A SEARCH FOR CELLULAR AND MOLECULAR MECHANISMS INVOLVED IN CHROMATE (CrVI) TOXICITY

In the following we have investigated the cytotoxic mechanisms of the oxyanion chromate (Cr(VI)). Cr(VI) cytotoxicity was associated with reactive oxygen species (ROS) formation, lipid peroxidation and loss of mitochondrial membrane potential which were prevented by catalase, antioxidants and ROS scavengers. Hepatocyte glutathione was also rapidly oxidized. Cr(VI) reduction was inhibited in glutathione depleted hepatocytes and glutathione depleted hepatocytes were also much more resistant to chromate induced cytotoxicity, ROS formation and lipid peroxidation.
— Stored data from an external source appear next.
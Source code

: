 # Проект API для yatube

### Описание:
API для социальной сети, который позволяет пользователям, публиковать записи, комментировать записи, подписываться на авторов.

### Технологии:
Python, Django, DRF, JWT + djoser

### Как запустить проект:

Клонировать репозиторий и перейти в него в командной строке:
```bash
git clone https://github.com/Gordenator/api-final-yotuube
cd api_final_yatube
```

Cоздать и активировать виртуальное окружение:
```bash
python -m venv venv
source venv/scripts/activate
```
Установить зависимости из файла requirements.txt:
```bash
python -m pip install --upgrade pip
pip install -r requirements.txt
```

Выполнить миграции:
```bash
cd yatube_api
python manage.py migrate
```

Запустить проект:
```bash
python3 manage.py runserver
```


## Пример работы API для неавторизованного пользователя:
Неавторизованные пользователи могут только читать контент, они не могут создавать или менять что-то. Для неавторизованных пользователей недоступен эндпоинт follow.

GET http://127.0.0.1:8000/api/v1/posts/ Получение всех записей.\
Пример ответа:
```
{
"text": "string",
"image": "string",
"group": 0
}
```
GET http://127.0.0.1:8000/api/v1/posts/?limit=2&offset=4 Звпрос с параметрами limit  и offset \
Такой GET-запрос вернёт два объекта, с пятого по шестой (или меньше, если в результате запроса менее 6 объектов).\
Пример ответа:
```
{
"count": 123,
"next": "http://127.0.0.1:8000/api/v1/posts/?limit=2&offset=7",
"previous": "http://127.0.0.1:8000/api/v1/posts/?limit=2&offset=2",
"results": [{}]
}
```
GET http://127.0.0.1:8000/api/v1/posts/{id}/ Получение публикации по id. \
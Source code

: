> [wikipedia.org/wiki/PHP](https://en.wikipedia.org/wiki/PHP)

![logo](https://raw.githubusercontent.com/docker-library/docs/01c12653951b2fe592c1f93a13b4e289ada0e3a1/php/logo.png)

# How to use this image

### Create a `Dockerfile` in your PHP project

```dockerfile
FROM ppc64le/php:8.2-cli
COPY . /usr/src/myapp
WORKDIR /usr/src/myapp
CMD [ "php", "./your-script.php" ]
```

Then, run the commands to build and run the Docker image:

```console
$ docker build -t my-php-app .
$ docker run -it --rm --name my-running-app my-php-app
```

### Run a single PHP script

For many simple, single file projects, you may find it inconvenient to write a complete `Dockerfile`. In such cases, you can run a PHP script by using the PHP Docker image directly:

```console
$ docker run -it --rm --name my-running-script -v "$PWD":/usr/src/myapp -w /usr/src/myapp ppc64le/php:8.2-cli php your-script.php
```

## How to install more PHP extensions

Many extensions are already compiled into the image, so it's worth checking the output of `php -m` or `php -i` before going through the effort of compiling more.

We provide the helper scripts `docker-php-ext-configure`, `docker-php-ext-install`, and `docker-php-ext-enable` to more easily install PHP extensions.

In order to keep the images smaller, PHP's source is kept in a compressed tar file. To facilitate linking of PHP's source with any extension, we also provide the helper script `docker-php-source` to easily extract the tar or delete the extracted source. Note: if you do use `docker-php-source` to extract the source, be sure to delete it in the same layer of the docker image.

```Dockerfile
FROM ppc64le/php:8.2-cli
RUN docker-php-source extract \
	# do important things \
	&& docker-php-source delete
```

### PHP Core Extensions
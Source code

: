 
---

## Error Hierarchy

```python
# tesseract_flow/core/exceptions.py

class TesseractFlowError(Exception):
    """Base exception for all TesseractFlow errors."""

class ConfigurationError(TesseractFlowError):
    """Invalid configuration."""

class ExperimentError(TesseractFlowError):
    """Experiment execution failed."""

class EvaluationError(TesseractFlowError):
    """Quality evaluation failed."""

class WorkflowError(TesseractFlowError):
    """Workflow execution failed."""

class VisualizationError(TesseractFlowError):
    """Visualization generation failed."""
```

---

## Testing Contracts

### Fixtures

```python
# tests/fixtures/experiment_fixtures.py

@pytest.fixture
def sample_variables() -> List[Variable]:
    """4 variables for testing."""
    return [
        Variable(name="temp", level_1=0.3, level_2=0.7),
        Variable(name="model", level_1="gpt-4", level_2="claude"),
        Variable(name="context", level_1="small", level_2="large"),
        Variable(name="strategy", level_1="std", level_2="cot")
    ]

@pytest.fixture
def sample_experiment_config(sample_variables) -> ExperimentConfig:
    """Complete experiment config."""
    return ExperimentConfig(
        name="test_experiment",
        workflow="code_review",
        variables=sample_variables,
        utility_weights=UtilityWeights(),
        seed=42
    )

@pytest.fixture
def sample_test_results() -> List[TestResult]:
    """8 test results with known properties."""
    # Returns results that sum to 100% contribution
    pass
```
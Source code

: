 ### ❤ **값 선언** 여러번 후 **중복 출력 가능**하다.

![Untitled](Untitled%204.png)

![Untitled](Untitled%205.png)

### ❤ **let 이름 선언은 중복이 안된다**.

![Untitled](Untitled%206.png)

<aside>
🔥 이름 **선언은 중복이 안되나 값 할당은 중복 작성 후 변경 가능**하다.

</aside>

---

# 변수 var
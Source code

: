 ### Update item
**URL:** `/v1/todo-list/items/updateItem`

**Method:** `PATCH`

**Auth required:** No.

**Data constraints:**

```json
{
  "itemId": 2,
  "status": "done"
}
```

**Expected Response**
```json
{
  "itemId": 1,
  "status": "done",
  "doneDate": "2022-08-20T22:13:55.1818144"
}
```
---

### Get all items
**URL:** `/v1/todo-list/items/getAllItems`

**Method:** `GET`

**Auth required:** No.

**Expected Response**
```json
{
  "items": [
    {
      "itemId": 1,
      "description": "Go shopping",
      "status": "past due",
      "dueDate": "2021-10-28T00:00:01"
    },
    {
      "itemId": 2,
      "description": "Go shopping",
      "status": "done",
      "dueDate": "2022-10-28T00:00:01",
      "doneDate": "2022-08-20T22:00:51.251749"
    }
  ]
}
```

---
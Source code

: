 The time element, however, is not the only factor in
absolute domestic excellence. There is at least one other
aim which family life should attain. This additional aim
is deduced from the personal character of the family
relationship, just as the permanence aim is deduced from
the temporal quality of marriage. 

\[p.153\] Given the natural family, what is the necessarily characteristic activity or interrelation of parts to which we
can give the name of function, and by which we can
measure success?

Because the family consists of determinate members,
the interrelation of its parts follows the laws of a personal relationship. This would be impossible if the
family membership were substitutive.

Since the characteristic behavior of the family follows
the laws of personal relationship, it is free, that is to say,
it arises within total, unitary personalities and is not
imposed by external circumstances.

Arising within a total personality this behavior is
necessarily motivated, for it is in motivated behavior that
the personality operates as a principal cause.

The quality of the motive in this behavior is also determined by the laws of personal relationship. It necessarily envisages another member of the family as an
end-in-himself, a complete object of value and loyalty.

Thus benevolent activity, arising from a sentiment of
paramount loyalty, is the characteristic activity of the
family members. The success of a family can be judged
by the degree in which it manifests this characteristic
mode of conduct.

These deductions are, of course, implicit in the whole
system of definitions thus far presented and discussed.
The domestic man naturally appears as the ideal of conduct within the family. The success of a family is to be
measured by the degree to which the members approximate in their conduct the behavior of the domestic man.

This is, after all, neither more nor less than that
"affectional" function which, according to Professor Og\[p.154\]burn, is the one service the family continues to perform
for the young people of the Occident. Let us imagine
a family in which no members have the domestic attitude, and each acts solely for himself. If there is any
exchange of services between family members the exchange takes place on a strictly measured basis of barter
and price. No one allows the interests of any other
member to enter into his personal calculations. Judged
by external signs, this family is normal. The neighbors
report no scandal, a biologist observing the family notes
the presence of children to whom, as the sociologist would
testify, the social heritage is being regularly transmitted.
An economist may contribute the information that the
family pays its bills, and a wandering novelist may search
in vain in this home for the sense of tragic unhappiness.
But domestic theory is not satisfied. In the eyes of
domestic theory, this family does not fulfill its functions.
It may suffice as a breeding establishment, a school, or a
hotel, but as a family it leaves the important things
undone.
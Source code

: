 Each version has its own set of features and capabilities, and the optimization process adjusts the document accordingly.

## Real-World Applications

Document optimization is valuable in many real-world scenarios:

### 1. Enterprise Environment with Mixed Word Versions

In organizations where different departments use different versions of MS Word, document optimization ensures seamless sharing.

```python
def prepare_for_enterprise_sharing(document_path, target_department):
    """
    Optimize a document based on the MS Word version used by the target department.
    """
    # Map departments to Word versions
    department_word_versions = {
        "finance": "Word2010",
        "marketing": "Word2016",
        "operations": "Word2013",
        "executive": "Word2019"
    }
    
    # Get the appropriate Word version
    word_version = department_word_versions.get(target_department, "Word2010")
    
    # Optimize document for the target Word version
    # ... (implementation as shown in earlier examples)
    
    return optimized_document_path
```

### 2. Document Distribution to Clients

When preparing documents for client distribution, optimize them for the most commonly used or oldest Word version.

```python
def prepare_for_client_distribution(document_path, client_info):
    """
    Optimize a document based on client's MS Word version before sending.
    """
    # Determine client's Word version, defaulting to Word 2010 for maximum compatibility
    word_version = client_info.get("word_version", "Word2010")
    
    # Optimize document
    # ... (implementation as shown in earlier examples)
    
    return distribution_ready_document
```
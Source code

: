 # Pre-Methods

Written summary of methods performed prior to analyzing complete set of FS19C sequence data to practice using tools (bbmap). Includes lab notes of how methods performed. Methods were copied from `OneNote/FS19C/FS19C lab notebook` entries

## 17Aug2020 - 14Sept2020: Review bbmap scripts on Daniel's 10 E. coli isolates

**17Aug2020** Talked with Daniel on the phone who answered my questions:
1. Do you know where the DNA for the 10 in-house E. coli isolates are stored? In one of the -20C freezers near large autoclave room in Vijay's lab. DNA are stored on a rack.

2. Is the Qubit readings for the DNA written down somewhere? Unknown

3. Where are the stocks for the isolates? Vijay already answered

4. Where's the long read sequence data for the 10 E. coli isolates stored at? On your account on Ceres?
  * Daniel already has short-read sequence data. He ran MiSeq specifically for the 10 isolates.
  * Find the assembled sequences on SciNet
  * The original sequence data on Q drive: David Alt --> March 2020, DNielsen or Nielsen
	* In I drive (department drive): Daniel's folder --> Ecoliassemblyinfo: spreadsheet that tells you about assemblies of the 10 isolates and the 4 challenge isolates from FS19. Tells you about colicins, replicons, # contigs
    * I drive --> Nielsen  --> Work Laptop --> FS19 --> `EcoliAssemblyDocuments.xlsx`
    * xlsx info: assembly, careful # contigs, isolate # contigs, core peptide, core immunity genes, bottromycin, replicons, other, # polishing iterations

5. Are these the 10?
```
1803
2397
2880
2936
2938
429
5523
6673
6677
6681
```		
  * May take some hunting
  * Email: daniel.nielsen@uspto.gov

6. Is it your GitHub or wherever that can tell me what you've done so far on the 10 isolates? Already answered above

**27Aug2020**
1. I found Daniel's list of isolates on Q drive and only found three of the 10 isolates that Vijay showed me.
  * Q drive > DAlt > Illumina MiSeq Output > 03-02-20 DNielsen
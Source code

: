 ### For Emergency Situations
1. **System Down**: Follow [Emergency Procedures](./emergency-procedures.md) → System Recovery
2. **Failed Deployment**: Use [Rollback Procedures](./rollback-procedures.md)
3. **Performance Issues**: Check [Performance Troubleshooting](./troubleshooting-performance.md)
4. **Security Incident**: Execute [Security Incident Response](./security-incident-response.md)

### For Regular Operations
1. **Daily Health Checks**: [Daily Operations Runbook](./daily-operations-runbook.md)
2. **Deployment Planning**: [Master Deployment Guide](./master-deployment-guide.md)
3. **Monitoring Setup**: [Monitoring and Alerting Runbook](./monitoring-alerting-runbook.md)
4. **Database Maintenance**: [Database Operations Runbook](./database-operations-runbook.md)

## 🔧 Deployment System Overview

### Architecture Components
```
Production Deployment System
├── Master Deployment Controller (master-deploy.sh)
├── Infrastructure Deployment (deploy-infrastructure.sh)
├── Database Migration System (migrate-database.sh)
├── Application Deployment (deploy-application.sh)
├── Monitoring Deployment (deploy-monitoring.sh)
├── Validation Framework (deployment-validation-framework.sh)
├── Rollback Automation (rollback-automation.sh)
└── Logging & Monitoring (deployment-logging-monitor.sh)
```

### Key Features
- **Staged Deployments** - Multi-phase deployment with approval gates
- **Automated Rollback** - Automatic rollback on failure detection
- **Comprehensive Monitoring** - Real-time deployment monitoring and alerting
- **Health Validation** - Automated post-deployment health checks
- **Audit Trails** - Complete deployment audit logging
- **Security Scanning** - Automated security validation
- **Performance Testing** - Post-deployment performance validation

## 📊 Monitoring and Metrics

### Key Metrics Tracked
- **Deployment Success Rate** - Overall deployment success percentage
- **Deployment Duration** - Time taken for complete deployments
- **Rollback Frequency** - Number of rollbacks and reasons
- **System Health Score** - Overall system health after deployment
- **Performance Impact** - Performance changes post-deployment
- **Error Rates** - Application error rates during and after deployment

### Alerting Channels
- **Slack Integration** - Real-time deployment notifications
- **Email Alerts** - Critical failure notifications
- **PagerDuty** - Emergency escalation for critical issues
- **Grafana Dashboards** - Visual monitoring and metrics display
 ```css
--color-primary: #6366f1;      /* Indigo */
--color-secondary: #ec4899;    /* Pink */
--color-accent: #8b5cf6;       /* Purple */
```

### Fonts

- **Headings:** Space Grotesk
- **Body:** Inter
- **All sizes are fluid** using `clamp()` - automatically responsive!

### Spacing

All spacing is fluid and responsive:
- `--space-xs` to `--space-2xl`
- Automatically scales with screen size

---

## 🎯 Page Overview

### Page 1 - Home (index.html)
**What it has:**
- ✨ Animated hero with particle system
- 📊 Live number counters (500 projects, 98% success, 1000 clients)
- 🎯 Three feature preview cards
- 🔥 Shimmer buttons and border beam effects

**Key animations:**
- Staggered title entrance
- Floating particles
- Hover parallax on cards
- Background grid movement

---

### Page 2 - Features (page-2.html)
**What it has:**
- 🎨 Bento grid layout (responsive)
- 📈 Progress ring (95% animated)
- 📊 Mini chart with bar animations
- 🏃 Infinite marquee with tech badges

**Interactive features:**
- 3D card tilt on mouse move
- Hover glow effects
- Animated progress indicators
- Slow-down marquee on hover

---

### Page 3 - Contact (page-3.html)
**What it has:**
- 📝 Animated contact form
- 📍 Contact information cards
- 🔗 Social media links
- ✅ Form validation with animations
Inhibitors of cytochrome P450 or P450 reductase but not DT diaphorase prevented Cr(VI) induced cytotoxicity and ROS formation. This suggests that Cr(VI) is redu-ctively activated by both glutathione and cytochrome P450. Cr(VI) cytotoxicity also involved lysosomal injury and protease activation which were prevented by lysosomotropic agents, endocytosis inhibitors, protease inhibitors and ROS scavengers. In conclusion Cr(VI) induced cytotoxicity could be attributed to oxidative stress and lysosomal damage.